Environmental sustainability requires funding across all humanitarian activities to ensure the environment is not degraded and that people are not exposed to increased environmental hazards. Successful resource mobilization relies on a strong understanding of the global humanitarian financing landscape together with keen local knowledge based on the mapping of donor presence and priorities. Preparation to obtain environmental sustainability funding should commence in the earliest data gathering and information management stages of a nutrition project.

All humanitarian food security projects should be assessed to ensure environmental impacts and risks are identified and planned for within budget activities. Project planners need to ensure environmental sustainability costs and benefits are clearly visibile to donors. Examples include the benefits of the provision of sustainable materials and practices; renewable energy sources for cooking. Advocate for environmental funding. Develop advocacy towards environmental donors to highlight how the humanitarian situation and response actually is a part of their mandate. Set aside funds for training and consider environmental elements in that training

All food security activities should go through some level of environmental assessment that helps identify clearly funded activities that reduce harm and increase sustainability. Donor environmental policies should be reviewed to demonstrate compliance and go beyond the minimum required. Use your environmental analysis in proposals and reporting.
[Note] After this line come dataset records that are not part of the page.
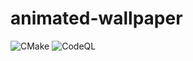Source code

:﻿# animated-wallpaper
![CMake](https://github.com/zuranthus/animated-wallpaper/actions/workflows/cmake.yml/badge.svg)
![CodeQL](https://github.com/zuranthus/animated-wallpaper/actions/workflows/codeql-analysis.yml/badge.svg)
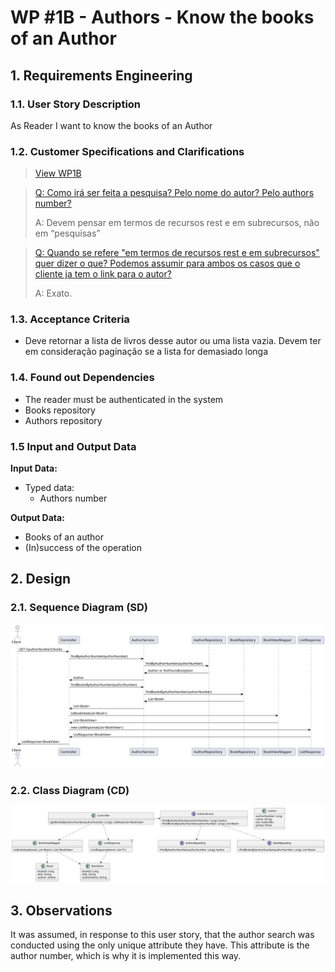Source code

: # WP #1B - Authors - Know the books of an Author

## 1. Requirements Engineering
### 1.1. User Story Description

As Reader I want to know the books of an Author

### 1.2. Customer Specifications and Clarifications

>[View WP1B](..%2FWP1B-Authors.md)

>[Q: Como irá ser feita a pesquisa? Pelo nome do autor? Pelo authors number?  ](https://moodle.isep.ipp.pt/mod/forum/discuss.php?d=29862)
>
>A: Devem pensar em termos de recursos rest e em subrecursos, não em “pesquisas”

>[Q:
Quando se refere "em termos de recursos rest e em subrecursos" 
> quer dizer o que? Podemos assumir para ambos os casos que o cliente ja tem o link para o autor?
](https://moodle.isep.ipp.pt/mod/forum/discuss.php?d=29862)
>
>A: Exato.



### 1.3. Acceptance Criteria
- Deve retornar a lista de livros desse autor ou uma lista vazia. Devem ter em consideração paginação se a lista for demasiado longa


### 1.4. Found out Dependencies
- The reader must be authenticated in the system
- Books repository
- Authors repository
### 1.5 Input and Output Data

**Input Data:**

* Typed data:
  * Authors number

**Output Data:**

* Books of an author
* (In)success of the operation

## 2. Design
### 2.1. Sequence Diagram (SD)
![Ph2-4-KnowBooksAnAuthor.svg](Ph2-4-KnowBooksAnAuthor.svg)
### 2.2. Class Diagram (CD)
![Ph2-4-CD-KnowBooksAnAuthors.svg](Ph2-4-CD-KnowBooksAnAuthors.svg)
## 3. Observations
It was assumed, in response to this user story,
that the author search was conducted using the
only unique attribute they have. This attribute is
the author number, which is why it is implemented
this way.

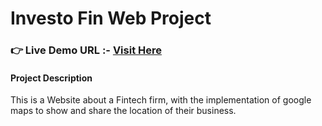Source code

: # Investo Fin Web Project
<!--link-->
### **👉 Live Demo URL :-** <a href="https://shreyash00007.github.io/Investo-Fin-Web-Project/">**Visit Here**</a>
#### Project Description
This is a Website about a Fintech firm, with the implementation of google maps to show and share the location of their business.
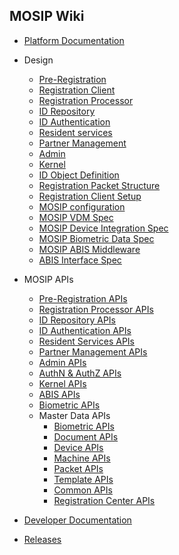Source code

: ## MOSIP Wiki
* [Platform Documentation](Platform-Documentation)
* Design
  * [Pre-Registration](Pre-Registration)
  * [Registration Client](Registration-Client)
  * [Registration Processor](Registration-Processor)
  * [ID Repository](ID-Repository)
  * [ID Authentication](ID-Authentication)
  * [Resident services](Resident-Services)
  * [Partner Management](Partner-Management)
  * [Admin](Admin)
  * [Kernel](Kernel)
  * [ID Object Definition](MOSIP-ID-Object-definition)
  * [Registration Packet Structure](Registration-Packet) 
  * [Registration Client Setup](Registration-Client-Setup)
  * [MOSIP configuration](MOSIP-configuration-&-launcher)
  * [MOSIP VDM Spec](MOSIP-VDM-Specifications)
  * [MOSIP Device Integration Spec](Device-Integration-Specifications)
  * [MOSIP Biometric Data Spec](MOSIP-Biometric-Data-Specifications)
  * [MOSIP ABIS Middleware](MOSIP-ABIS-Middleware)
  * [ABIS Interface Spec](Automated-Biometric-Identification-System-(ABIS)-Interface)


* MOSIP APIs
  * [Pre-Registration APIs](Pre-Registration-Services)
  * [Registration Processor APIs](Registration-Processor-APIs)
  * [ID Repository APIs](ID-Repository-API)
  * [ID Authentication APIs](ID-Authentication-APIs)
  * [Resident Services APIs](Resident-Service-APIs)
  * [Partner Management APIs](Partner-Management-APIs)
  * [Admin APIs](Admin-APIs)
  * [AuthN & AuthZ APIs](AuthN-&-AuthZ-APIs)
  * [Kernel APIs](Kernel-APIs)
  * [ABIS APIs](ABIS-APIs)
  * [Biometric APIs](MOSIP-Biometric-APIs)
  * Master Data APIs
    * [Biometric APIs](Biometric-APIs)
    * [Document APIs](Document-APIs)
    * [Device APIs](Device-APIs)
    * [Machine APIs](Machine-APIs)
    * [Packet APIs](Packet-APIs)
    * [Template APIs](Template-APIs)
    * [Common APIs](Common-APIs)
    * [Registration Center  APIs](Registration-Center-APIs)
  
  
  
  
* [Developer Documentation](Developer-Documentation)
* [Releases](MOSIP-Releases)
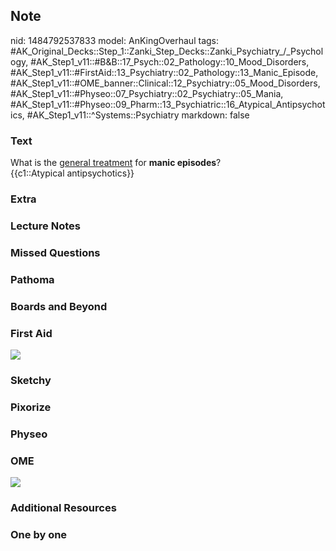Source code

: ## Note
nid: 1484792537833
model: AnKingOverhaul
tags: #AK_Original_Decks::Step_1::Zanki_Step_Decks::Zanki_Psychiatry_/_Psychology, #AK_Step1_v11::#B&B::17_Psych::02_Pathology::10_Mood_Disorders, #AK_Step1_v11::#FirstAid::13_Psychiatry::02_Pathology::13_Manic_Episode, #AK_Step1_v11::#OME_banner::Clinical::12_Psychiatry::05_Mood_Disorders, #AK_Step1_v11::#Physeo::07_Psychiatry::02_Psychiatry::05_Mania, #AK_Step1_v11::#Physeo::09_Pharm::13_Psychiatric::16_Atypical_Antipsychotics, #AK_Step1_v11::^Systems::Psychiatry
markdown: false

### Text
<div>
  What is the <u>general treatment</u> for <b>manic episodes</b>?
</div>
<div>
  {{c1::Atypical antipsychotics}}
</div>

### Extra


### Lecture Notes


### Missed Questions


### Pathoma


### Boards and Beyond


### First Aid
<img src="tmpcstVK4.png">

### Sketchy


### Pixorize


### Physeo


### OME
<div class="ome-widget">
  <a href=
  "https://onlinemeded.org/spa/psychiatry/mood-disorders/acquire?ref=anki">
  <img src="_OME_AnkiFlashcards_Lesson_2.png"></a>
</div>

### Additional Resources


### One by one

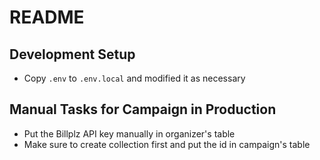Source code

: # README

## Development Setup

* Copy `.env` to `.env.local` and modified it as necessary

## Manual Tasks for Campaign in Production

* Put the Billplz API key manually in organizer's table
* Make sure to create collection first and put the id in campaign's table
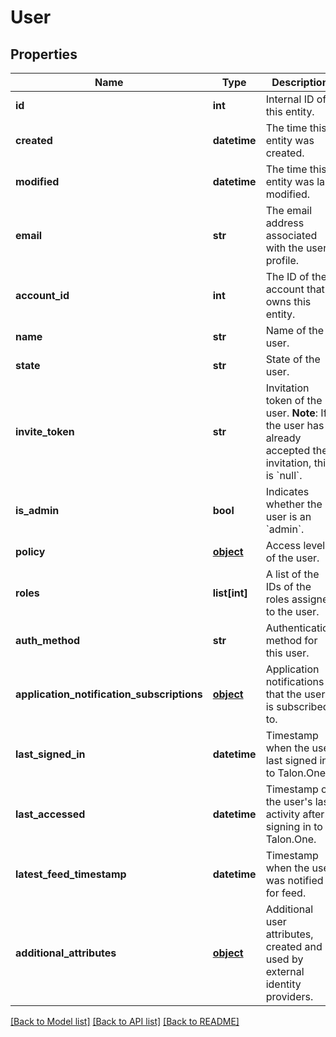 # User

## Properties
Name | Type | Description | Notes
------------ | ------------- | ------------- | -------------
**id** | **int** | Internal ID of this entity. | 
**created** | **datetime** | The time this entity was created. | 
**modified** | **datetime** | The time this entity was last modified. | 
**email** | **str** | The email address associated with the user profile. | 
**account_id** | **int** | The ID of the account that owns this entity. | 
**name** | **str** | Name of the user. | 
**state** | **str** | State of the user. | 
**invite_token** | **str** | Invitation token of the user.  **Note**: If the user has already accepted their invitation, this is &#x60;null&#x60;.  | 
**is_admin** | **bool** | Indicates whether the user is an &#x60;admin&#x60;. | [optional] 
**policy** | [**object**](.md) | Access level of the user. | 
**roles** | **list[int]** | A list of the IDs of the roles assigned to the user. | [optional] 
**auth_method** | **str** | Authentication method for this user. | [optional] 
**application_notification_subscriptions** | [**object**](.md) | Application notifications that the user is subscribed to. | [optional] 
**last_signed_in** | **datetime** | Timestamp when the user last signed in to Talon.One. | [optional] 
**last_accessed** | **datetime** | Timestamp of the user&#39;s last activity after signing in to Talon.One. | [optional] 
**latest_feed_timestamp** | **datetime** | Timestamp when the user was notified for feed. | [optional] 
**additional_attributes** | [**object**](.md) | Additional user attributes, created and used by external identity providers. | [optional] 

[[Back to Model list]](../README.md#documentation-for-models) [[Back to API list]](../README.md#documentation-for-api-endpoints) [[Back to README]](../README.md)


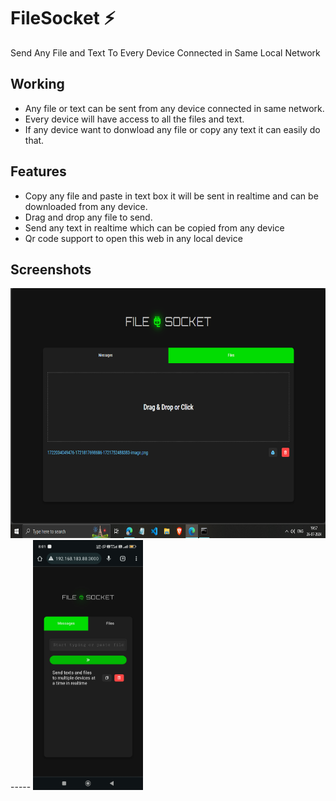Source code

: # FileSocket ⚡️ 
Send Any File and Text To Every Device Connected in Same Local Network

## Working 
* Any file or text can be sent from any device connected in same network.
* Every device will have access to all the files and text.
* If any device want to donwload any file or copy any text it can easily do that.

## Features
* Copy any file and paste in text box it will be sent in realtime and can be downloaded from any device.
* Drag and drop any file to send.
* Send any text in realtime which can be copied from any device
* Qr code support to open this web in any local device

## Screenshots 
<img src="https://github.com/Raunakkumar74/FileSocket/blob/master/assets/FileSocket_PC_Screenshot.png" alt="Project Logo" height="400"> ----- <img src="https://github.com/Raunakkumar74/FileSocket/blob/master/assets/FileSocket_Github_Screenshot.jpg" alt="Project Logo" height="400">


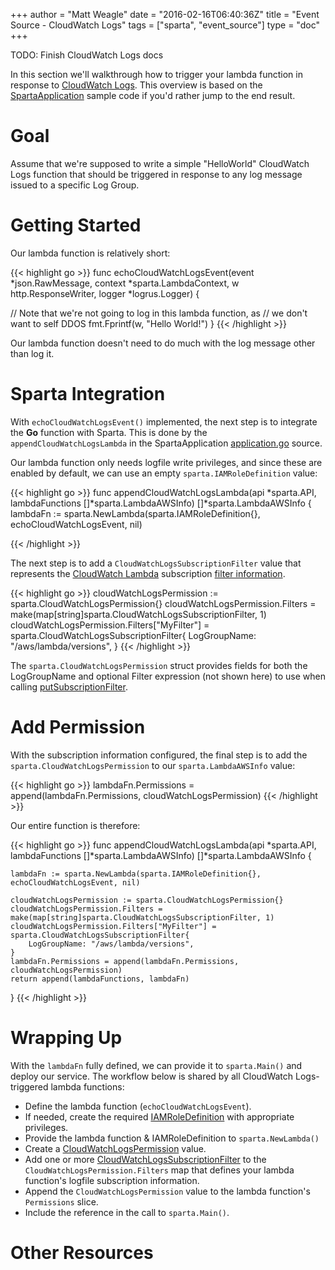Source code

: +++
author = "Matt Weagle"
date = "2016-02-16T06:40:36Z"
title = "Event Source - CloudWatch Logs"
tags = ["sparta", "event_source"]
type = "doc"
+++

TODO: Finish CloudWatch Logs docs


In this section we'll walkthrough how to trigger your lambda function in response to  [CloudWatch Logs](https://aws.amazon.com/blogs/aws/new-cloudwatch-events-track-and-respond-to-changes-to-your-aws-resources/).  This overview is based on the [SpartaApplication](https://github.com/mweagle/SpartaApplication) sample code if you'd rather jump to the end result.

# Goal

Assume that we're supposed to write a simple "HelloWorld" CloudWatch Logs function that should be triggered in response to any log message issued to a specific Log Group.

# Getting Started

Our lambda function is relatively short:

{{< highlight go >}}
func echoCloudWatchLogsEvent(event *json.RawMessage,
                        context *sparta.LambdaContext,
                        w http.ResponseWriter,
                        logger *logrus.Logger) {

  // Note that we're not going to log in this lambda function, as
  // we don't want to self DDOS
  fmt.Fprintf(w, "Hello World!")
}
{{< /highlight >}}   

Our lambda function doesn't need to do much with the log message other than log it.

# Sparta Integration

With `echoCloudWatchLogsEvent()` implemented, the next step is to integrate the **Go** function with Sparta.  This is done by the `appendCloudWatchLogsLambda` in the SpartaApplication [application.go](https://github.com/mweagle/SpartaApplication/blob/master/application.go) source.

Our lambda function only needs logfile write privileges, and since these are enabled by default, we can use an empty `sparta.IAMRoleDefinition` value:

{{< highlight go >}}
func appendCloudWatchLogsLambda(api *sparta.API,
	lambdaFunctions []*sparta.LambdaAWSInfo) []*sparta.LambdaAWSInfo {
	lambdaFn := sparta.NewLambda(sparta.IAMRoleDefinition{}, echoCloudWatchLogsEvent, nil)

{{< /highlight >}}   

The next step is to add a `CloudWatchLogsSubscriptionFilter` value that represents the [CloudWatch Lambda](http://docs.aws.amazon.com/AmazonCloudWatch/latest/DeveloperGuide/Subscriptions.html#LambdaFunctionExample) subscription [filter information](http://docs.aws.amazon.com/AmazonCloudWatch/latest/DeveloperGuide/CreateSubscriptionFilter.html).

{{< highlight go >}}
cloudWatchLogsPermission := sparta.CloudWatchLogsPermission{}
cloudWatchLogsPermission.Filters = make(map[string]sparta.CloudWatchLogsSubscriptionFilter, 1)
cloudWatchLogsPermission.Filters["MyFilter"] = sparta.CloudWatchLogsSubscriptionFilter{
  LogGroupName: "/aws/lambda/versions",
}
{{< /highlight >}}   

The `sparta.CloudWatchLogsPermission` struct provides fields for both the LogGroupName and optional Filter expression (not shown here) to use when calling [putSubscriptionFilter](http://docs.aws.amazon.com/AWSJavaScriptSDK/latest/AWS/CloudWatchLogs.html#putSubscriptionFilter-property).

  # Add Permission

  With the subscription information configured, the final step is to add the `sparta.CloudWatchLogsPermission` to our `sparta.LambdaAWSInfo` value:

{{< highlight go >}}
lambdaFn.Permissions = append(lambdaFn.Permissions, cloudWatchLogsPermission)
{{< /highlight >}}  

Our entire function is therefore:

{{< highlight go >}}
func appendCloudWatchLogsLambda(api *sparta.API,
	lambdaFunctions []*sparta.LambdaAWSInfo) []*sparta.LambdaAWSInfo {
    
	lambdaFn := sparta.NewLambda(sparta.IAMRoleDefinition{}, echoCloudWatchLogsEvent, nil)

	cloudWatchLogsPermission := sparta.CloudWatchLogsPermission{}
	cloudWatchLogsPermission.Filters = make(map[string]sparta.CloudWatchLogsSubscriptionFilter, 1)
	cloudWatchLogsPermission.Filters["MyFilter"] = sparta.CloudWatchLogsSubscriptionFilter{
		LogGroupName: "/aws/lambda/versions",
	}
	lambdaFn.Permissions = append(lambdaFn.Permissions, cloudWatchLogsPermission)
	return append(lambdaFunctions, lambdaFn)
}
{{< /highlight >}}  


# Wrapping Up

With the `lambdaFn` fully defined, we can provide it to `sparta.Main()` and deploy our service.  The workflow below is shared by all CloudWatch Logs-triggered lambda functions:

  * Define the lambda function (`echoCloudWatchLogsEvent`).
  * If needed, create the required [IAMRoleDefinition](https://godoc.org/github.com/mweagle/Sparta*IAMRoleDefinition) with appropriate privileges.
  * Provide the lambda function & IAMRoleDefinition to `sparta.NewLambda()`
  * Create a [CloudWatchLogsPermission](https://godoc.org/github.com/mweagle/Sparta#CloudWatchLogsPermission) value.
  * Add one or more [CloudWatchLogsSubscriptionFilter](https://godoc.org/github.com/mweagle/Sparta#CloudWatchLogsSubscriptionFilter) to the `CloudWatchLogsPermission.Filters` map that defines your lambda function's logfile subscription information.
  * Append the `CloudWatchLogsPermission` value to the lambda function's `Permissions` slice.
  * Include the reference in the call to `sparta.Main()`.

# Other Resources
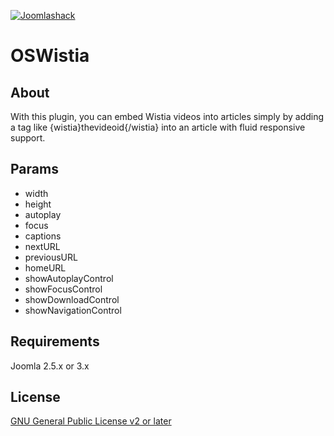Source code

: [![Joomlashack](https://www.joomlashack.com/images/logo_circle_small.png)](https://www.joomlashack.com)

OSWistia
============

## About

With this plugin, you can embed Wistia videos into articles simply by adding a tag like {wistia}thevideoid{/wistia} into an article with fluid responsive support.

## Params

* width
* height
* autoplay
* focus
* captions
* nextURL
* previousURL
* homeURL
* showAutoplayControl
* showFocusControl
* showDownloadControl
* showNavigationControl

## Requirements

Joomla 2.5.x or 3.x

## License

[GNU General Public License v2 or later](http://www.gnu.org/copyleft/gpl.html)
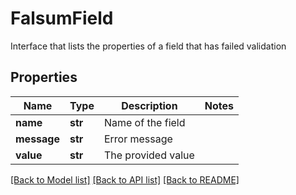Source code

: # FalsumField

Interface that lists the properties of a field that has failed validation

## Properties
Name | Type | Description | Notes
------------ | ------------- | ------------- | -------------
**name** | **str** | Name of the field | 
**message** | **str** | Error message | 
**value** | **str** | The provided value | 

[[Back to Model list]](../README.md#documentation-for-models) [[Back to API list]](../README.md#documentation-for-api-endpoints) [[Back to README]](../README.md)


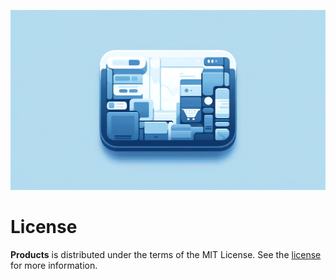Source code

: ![Products Head](docs/head.png "Products Head")

# License

**Products** is distributed under the terms of the MIT License. See the [license](LICENSE) for more
information.
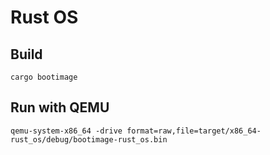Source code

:# Rust OS

## Build

`cargo bootimage`

## Run with QEMU

`qemu-system-x86_64 -drive format=raw,file=target/x86_64-rust_os/debug/bootimage-rust_os.bin`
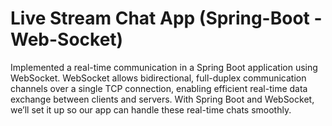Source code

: # Live Stream Chat App (Spring-Boot - Web-Socket)

Implemented a real-time communication in a Spring Boot application using WebSocket. WebSocket allows bidirectional, full-duplex communication channels over a single TCP connection, enabling efficient real-time data exchange between clients and servers. With Spring Boot and WebSocket, we’ll set it up so our app can handle these real-time chats smoothly.
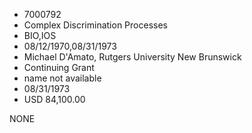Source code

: * 7000792
* Complex Discrimination Processes
* BIO,IOS
* 08/12/1970,08/31/1973
* Michael D'Amato, Rutgers University New Brunswick
* Continuing Grant
*   name not available
* 08/31/1973
* USD 84,100.00

NONE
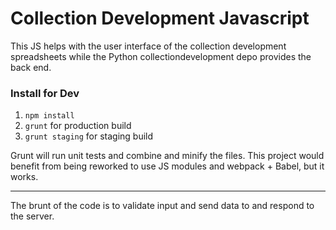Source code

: # Collection Development Javascript

This JS helps with the user interface of the collection development spreadsheets while the Python collectiondevelopment depo provides the back end.

### Install for Dev
1. `npm install`
2. `grunt` for production build
3. `grunt staging` for staging build

Grunt will run unit tests and combine and minify the files. This project would benefit from being reworked to use JS modules and webpack + Babel, but it works.

---

The brunt of the code is to validate input and send data to and respond to the server.
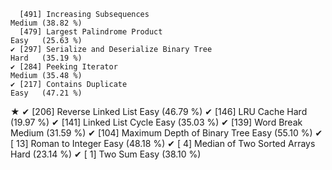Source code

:       [491] Increasing Subsequences                                      Medium (38.82 %)
      [479] Largest Palindrome Product                                   Easy   (25.63 %)
    ✔ [297] Serialize and Deserialize Binary Tree                        Hard   (35.19 %)
    ✔ [284] Peeking Iterator                                             Medium (35.48 %)
    ✔ [217] Contains Duplicate                                           Easy   (47.21 %)
★   ✔ [206] Reverse Linked List                                          Easy   (46.79 %)
    ✔ [146] LRU Cache                                                    Hard   (19.97 %)
    ✔ [141] Linked List Cycle                                            Easy   (35.03 %)
    ✔ [139] Word Break                                                   Medium (31.59 %)
    ✔ [104] Maximum Depth of Binary Tree                                 Easy   (55.10 %)
    ✔ [ 13] Roman to Integer                                             Easy   (48.18 %)
    ✔ [  4] Median of Two Sorted Arrays                                  Hard   (23.14 %)
    ✔ [  1] Two Sum                                                      Easy   (38.10 %)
Also facilitate dialogue between humanitarian, development, and environmental donors, since this may lead to joined-up, multi-year funding. In protracted emergencies, a strong environmental analysis may allow you to access development or climate funding that would otherwise not be available for “pure” humanitarian response.

Many actions can easily be identified and actioned that reduce or prevent air, water, soil pollution and creation of health risks, at low or zero cost – they are often about doing things differently rather than doing additional things.

Harm to flora, fauna, and ecosystems and subsequent impacts on people’s livelihoods, health and wellbeing, and long-term residence in the area can usually be addressed at low cost through funding environmental assessments to inform any site selection or livelihood activity design. Pre-prepared environmental risk assessments of livelihood activities and locations should be submitted and summarised to the managing agent to design appropriate mitigating measures. The absence of these, which will also require previously mobilized resources, can contribute heavily to the degradation of the surrounding environment and impact livelihoods, health, and nutrition.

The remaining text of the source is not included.